Beginning with the first entry, set down each one exactly as shown.

● Records shown:
▬▬▬
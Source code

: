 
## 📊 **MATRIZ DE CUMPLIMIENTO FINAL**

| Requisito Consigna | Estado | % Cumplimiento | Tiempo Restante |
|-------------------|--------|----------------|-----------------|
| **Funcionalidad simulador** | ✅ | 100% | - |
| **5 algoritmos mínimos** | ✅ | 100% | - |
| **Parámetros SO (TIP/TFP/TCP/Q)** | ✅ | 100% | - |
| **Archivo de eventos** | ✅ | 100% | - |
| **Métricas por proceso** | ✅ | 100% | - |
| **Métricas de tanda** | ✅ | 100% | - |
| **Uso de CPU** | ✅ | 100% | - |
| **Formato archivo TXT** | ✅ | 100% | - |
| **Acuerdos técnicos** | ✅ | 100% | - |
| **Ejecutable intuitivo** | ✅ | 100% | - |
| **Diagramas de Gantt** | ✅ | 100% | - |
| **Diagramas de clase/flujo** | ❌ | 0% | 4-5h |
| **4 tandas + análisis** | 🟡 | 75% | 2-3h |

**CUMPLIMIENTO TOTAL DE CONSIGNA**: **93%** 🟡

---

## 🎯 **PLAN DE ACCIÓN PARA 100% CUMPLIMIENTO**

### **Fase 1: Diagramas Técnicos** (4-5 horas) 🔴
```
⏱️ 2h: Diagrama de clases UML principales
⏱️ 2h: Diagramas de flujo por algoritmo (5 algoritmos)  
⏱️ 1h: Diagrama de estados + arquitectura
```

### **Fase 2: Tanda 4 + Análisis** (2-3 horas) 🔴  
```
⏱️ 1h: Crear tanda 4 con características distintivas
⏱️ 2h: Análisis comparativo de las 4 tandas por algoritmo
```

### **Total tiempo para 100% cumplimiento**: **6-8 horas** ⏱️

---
▬▬▬
● Response area:
Source code

: 
## 📊 **MATRIZ DE CUMPLIMIENTO FINAL**

| Requisito Consigna | Estado | % Cumplimiento | Tiempo Restante |
|-------------------|--------|----------------|-----------------|
| **Funcionalidad simulador** | ✅ | 100% | - |
| **5 algoritmos mínimos** | ✅ | 100% | - |
| **Parámetros SO (TIP/TFP/TCP/Q)** | ✅ | 100% | - |
| **Archivo de eventos** | ✅ | 100% | - |
| **Métricas por proceso** | ✅ | 100% | - |
| **Métricas de tanda** | ✅ | 100% | - |
| **Uso de CPU** | ✅ | 100% | - |
| **Formato archivo TXT** | ✅ | 100% | - |
| **Acuerdos técnicos** | ✅ | 100% | - |
| **Ejecutable intuitivo** | ✅ | 100% | - |
| **Diagramas de Gantt** | ✅ | 100% | - |
| **Diagramas de clase/flujo** | ❌ | 0% | 4-5h |
| **4 tandas + análisis** | 🟡 | 75% | 2-3h |

**CUMPLIMIENTO TOTAL DE CONSIGNA**: **93%** 🟡

---

## 🎯 **PLAN DE ACCIÓN PARA 100% CUMPLIMIENTO**

### **Fase 1: Diagramas Técnicos** (4-5 horas) 🔴
```
⏱️ 2h: Diagrama de clases UML principales
⏱️ 2h: Diagramas de flujo por algoritmo (5 algoritmos)  
⏱️ 1h: Diagrama de estados + arquitectura
```

### **Fase 2: Tanda 4 + Análisis** (2-3 horas) 🔴  
```
⏱️ 1h: Crear tanda 4 con características distintivas
⏱️ 2h: Análisis comparativo de las 4 tandas por algoritmo
```

### **Total tiempo para 100% cumplimiento**: **6-8 horas** ⏱️

---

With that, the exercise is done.